McCrone et al, 2004,42 United Kingdom
  • Individual-level cost–utility and cost-effectiveness analyses

  • Open RCT, primary care setting involving 12 GP practices in south-east England

  • NHS perspective

  • Time horizon: 8 months

  • Discount rate: 0%

  • 18–75 yrs with prevalent or new major depression or anxiety who are not using psychotherapy at baseline (N = 261)

  • Mean age: Beating the Blues: 43.6 (SD ±14.4) Control: 43.7 (SD ±13.7)

  • Females: Beating the Blues: 73% Control: 74%

  • Intervention: 1) a commercial pay-to-use iCBT program (Beating the Blues) plus usual GP care (n=123)

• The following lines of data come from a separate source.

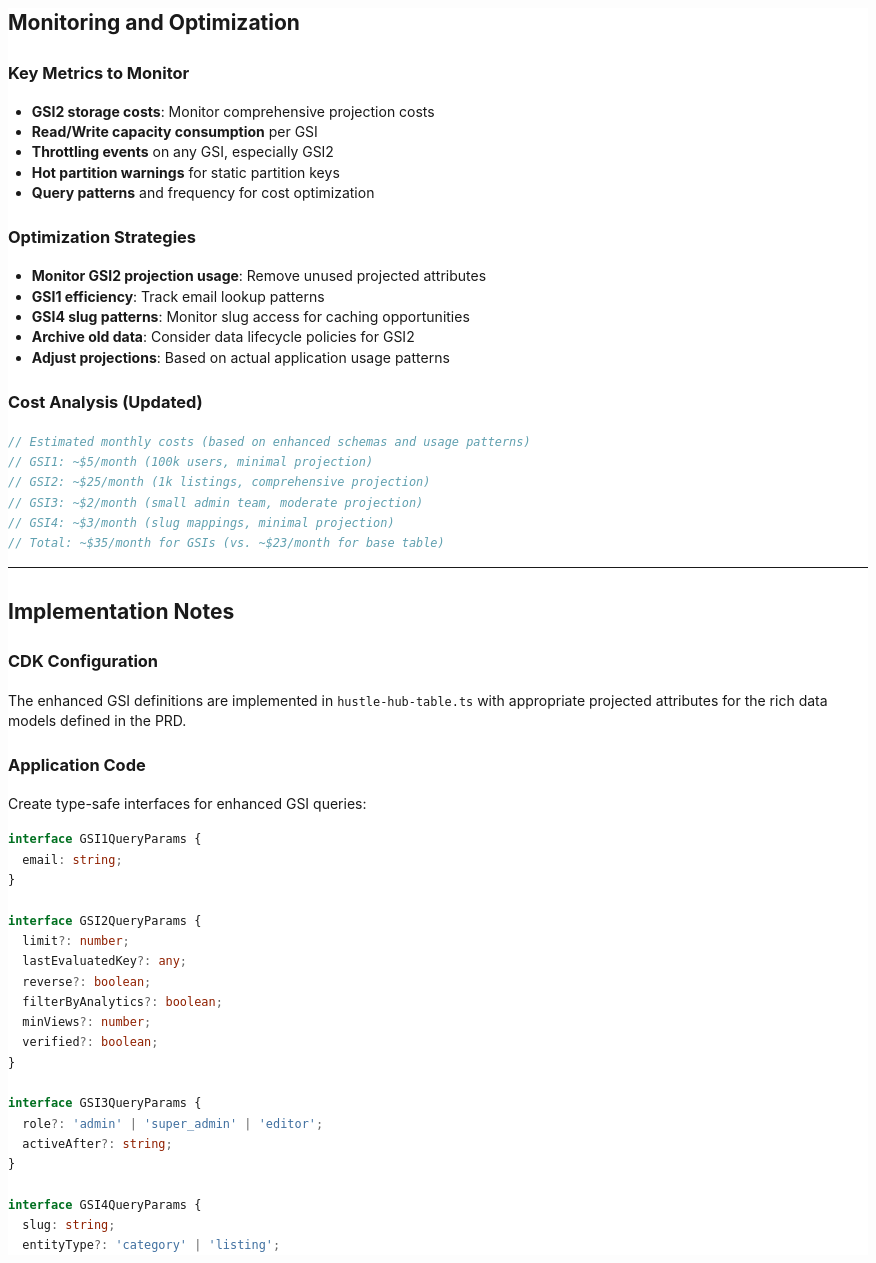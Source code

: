 
## Monitoring and Optimization

### Key Metrics to Monitor

- **GSI2 storage costs**: Monitor comprehensive projection costs
- **Read/Write capacity consumption** per GSI
- **Throttling events** on any GSI, especially GSI2
- **Hot partition warnings** for static partition keys
- **Query patterns** and frequency for cost optimization

### Optimization Strategies

- **Monitor GSI2 projection usage**: Remove unused projected attributes
- **GSI1 efficiency**: Track email lookup patterns
- **GSI4 slug patterns**: Monitor slug access for caching opportunities
- **Archive old data**: Consider data lifecycle policies for GSI2
- **Adjust projections**: Based on actual application usage patterns

### Cost Analysis (Updated)

```typescript
// Estimated monthly costs (based on enhanced schemas and usage patterns)
// GSI1: ~$5/month (100k users, minimal projection)
// GSI2: ~$25/month (1k listings, comprehensive projection)
// GSI3: ~$2/month (small admin team, moderate projection)
// GSI4: ~$3/month (slug mappings, minimal projection)
// Total: ~$35/month for GSIs (vs. ~$23/month for base table)
```

---

## Implementation Notes

### CDK Configuration

The enhanced GSI definitions are implemented in `hustle-hub-table.ts` with appropriate projected attributes for the rich data models defined in the PRD.

### Application Code

Create type-safe interfaces for enhanced GSI queries:

```typescript
interface GSI1QueryParams {
  email: string;
}

interface GSI2QueryParams {
  limit?: number;
  lastEvaluatedKey?: any;
  reverse?: boolean;
  filterByAnalytics?: boolean;
  minViews?: number;
  verified?: boolean;
}

interface GSI3QueryParams {
  role?: 'admin' | 'super_admin' | 'editor';
  activeAfter?: string;
}

interface GSI4QueryParams {
  slug: string;
  entityType?: 'category' | 'listing';
```
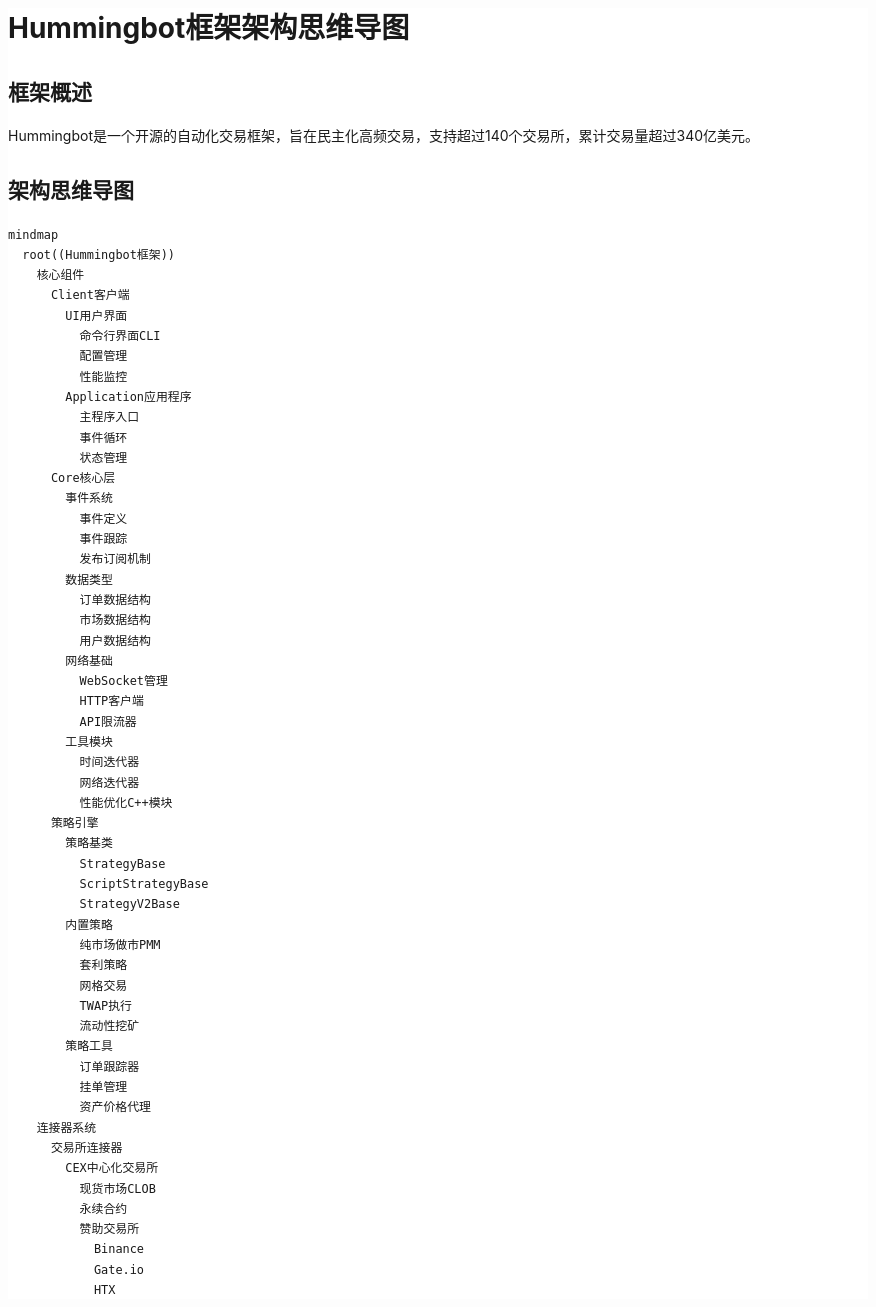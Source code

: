 # Hummingbot框架架构思维导图

## 框架概述

Hummingbot是一个开源的自动化交易框架，旨在民主化高频交易，支持超过140个交易所，累计交易量超过340亿美元。

## 架构思维导图

```mermaid
mindmap
  root((Hummingbot框架))
    核心组件
      Client客户端
        UI用户界面
          命令行界面CLI
          配置管理
          性能监控
        Application应用程序
          主程序入口
          事件循环
          状态管理
      Core核心层
        事件系统
          事件定义
          事件跟踪
          发布订阅机制
        数据类型
          订单数据结构
          市场数据结构
          用户数据结构
        网络基础
          WebSocket管理
          HTTP客户端
          API限流器
        工具模块
          时间迭代器
          网络迭代器
          性能优化C++模块
      策略引擎
        策略基类
          StrategyBase
          ScriptStrategyBase
          StrategyV2Base
        内置策略
          纯市场做市PMM
          套利策略
          网格交易
          TWAP执行
          流动性挖矿
        策略工具
          订单跟踪器
          挂单管理
          资产价格代理
    连接器系统
      交易所连接器
        CEX中心化交易所
          现货市场CLOB
          永续合约
          赞助交易所
            Binance
            Gate.io
            HTX
```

  • Comparator: Usual GP care (n = 138)

  • Beating the Blues: a 15-minute introductory video followed by eight 50-minute therapy sessions with homework exercises between sessions

  • Total QALYs (mean), iCBT plus usual care vs usual care: NR

  • The mean difference, depression-free days, iCBT vs. TAU: 28.4 (10.7–45.5)

  • The estimated mean difference (QALYs), iCBT vs. TAU: 0.032

  • Currency: £ Year: 1999–2000

  • Total costs (mean) at 8 mo: Beating the Blues: 397 (SD ±589) Usual care: 357 (SD ±575)

  • Mean difference: 40 (–28 to 148)

  • Beating the Blues software license per session was estimated at 14.50 (5–30 in sensitivity analysis)

  • Base-case analysis: ICER: 40 per unit reduction, 1,333/QALY

  • Probability of Beating the Blues being cost-effective: 80% at wtp 0 per unit reduction 85% at wtp 5,000 per QALY

Abbreviations: CCBT, computerized CBT; EVPI, expected value of perfect information; EVPPI, expected value of partial perfect information; GP, general practitioner; iCBT, internet-delivered cognitive behavioural therapy; ICER, incremental cost-effectiveness ratio; INB, incremental net benefit; NHS, National Health Service; NICE, National Institute of Health and Care Excellence; NR, not reported; PSS, personal social services; PST, problem-solving therapy; QALY, quality-adjusted life-year; RCT, randomized controlled trial; REEACT, Randomised Evaluation of the Effectiveness, cost-effectiveness and Acceptability of Computerised Therapy; ROI, return on investment; SD, standard deviation; SD, standard deviation; TAU, treatment as usual; wtp, willingness to pay.